**Work instructions**
If a line in the records below contains the word "documentation", return that line.

**Input records**
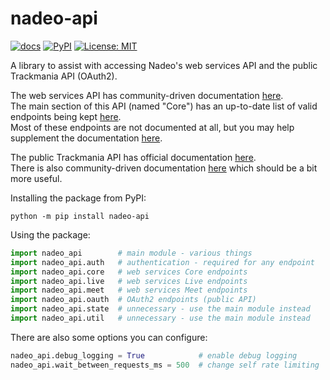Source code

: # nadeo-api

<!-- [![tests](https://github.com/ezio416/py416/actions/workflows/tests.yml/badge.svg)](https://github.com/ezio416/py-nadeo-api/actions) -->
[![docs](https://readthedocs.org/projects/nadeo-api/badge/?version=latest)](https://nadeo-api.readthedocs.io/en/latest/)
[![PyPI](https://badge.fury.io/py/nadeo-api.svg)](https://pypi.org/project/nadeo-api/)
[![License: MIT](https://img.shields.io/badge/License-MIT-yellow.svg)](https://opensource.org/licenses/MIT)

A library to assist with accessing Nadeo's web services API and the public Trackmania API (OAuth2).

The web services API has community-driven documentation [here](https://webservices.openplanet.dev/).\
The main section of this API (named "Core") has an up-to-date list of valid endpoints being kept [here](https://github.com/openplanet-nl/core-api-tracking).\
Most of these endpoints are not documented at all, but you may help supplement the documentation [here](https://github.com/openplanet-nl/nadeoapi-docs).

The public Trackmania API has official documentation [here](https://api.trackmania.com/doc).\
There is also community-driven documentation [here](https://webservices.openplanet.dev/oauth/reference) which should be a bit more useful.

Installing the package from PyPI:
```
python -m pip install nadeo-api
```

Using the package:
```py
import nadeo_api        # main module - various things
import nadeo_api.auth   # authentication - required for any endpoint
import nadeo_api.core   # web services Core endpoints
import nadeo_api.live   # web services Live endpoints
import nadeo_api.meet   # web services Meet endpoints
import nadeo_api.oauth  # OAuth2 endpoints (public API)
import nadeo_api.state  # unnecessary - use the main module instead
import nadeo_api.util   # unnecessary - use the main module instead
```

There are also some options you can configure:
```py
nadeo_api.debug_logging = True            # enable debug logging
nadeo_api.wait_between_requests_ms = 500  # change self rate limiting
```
* * *
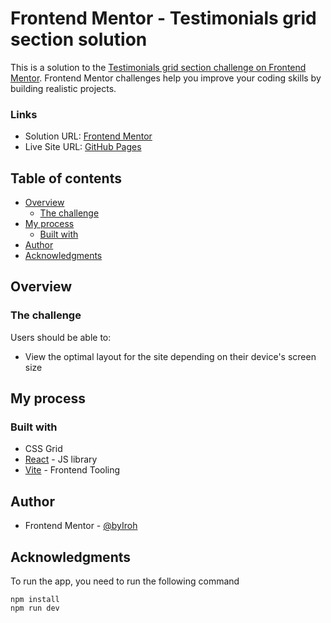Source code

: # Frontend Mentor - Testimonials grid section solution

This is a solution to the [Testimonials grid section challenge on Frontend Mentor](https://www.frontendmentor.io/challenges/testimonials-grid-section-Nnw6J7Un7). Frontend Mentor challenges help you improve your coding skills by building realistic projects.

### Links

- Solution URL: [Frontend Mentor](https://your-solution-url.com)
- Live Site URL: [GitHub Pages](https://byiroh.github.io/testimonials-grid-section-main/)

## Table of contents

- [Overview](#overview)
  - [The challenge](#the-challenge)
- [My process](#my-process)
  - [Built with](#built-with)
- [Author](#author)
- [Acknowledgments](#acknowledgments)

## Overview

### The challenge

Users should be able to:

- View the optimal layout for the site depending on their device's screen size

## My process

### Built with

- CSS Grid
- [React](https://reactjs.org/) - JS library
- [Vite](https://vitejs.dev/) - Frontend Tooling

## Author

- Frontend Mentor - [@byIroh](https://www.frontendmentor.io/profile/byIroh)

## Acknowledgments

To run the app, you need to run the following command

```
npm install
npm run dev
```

**Result for this exercise**
The web services API has community-driven documentation [here](https://webservices.openplanet.dev/).\
Most of these endpoints are not documented at all, but you may help supplement the documentation [here](https://github.com/openplanet-nl/nadeoapi-docs).
The public Trackmania API has official documentation [here](https://api.trackmania.com/doc).\
There is also community-driven documentation [here](https://webservices.openplanet.dev/oauth/reference) which should be a bit more useful.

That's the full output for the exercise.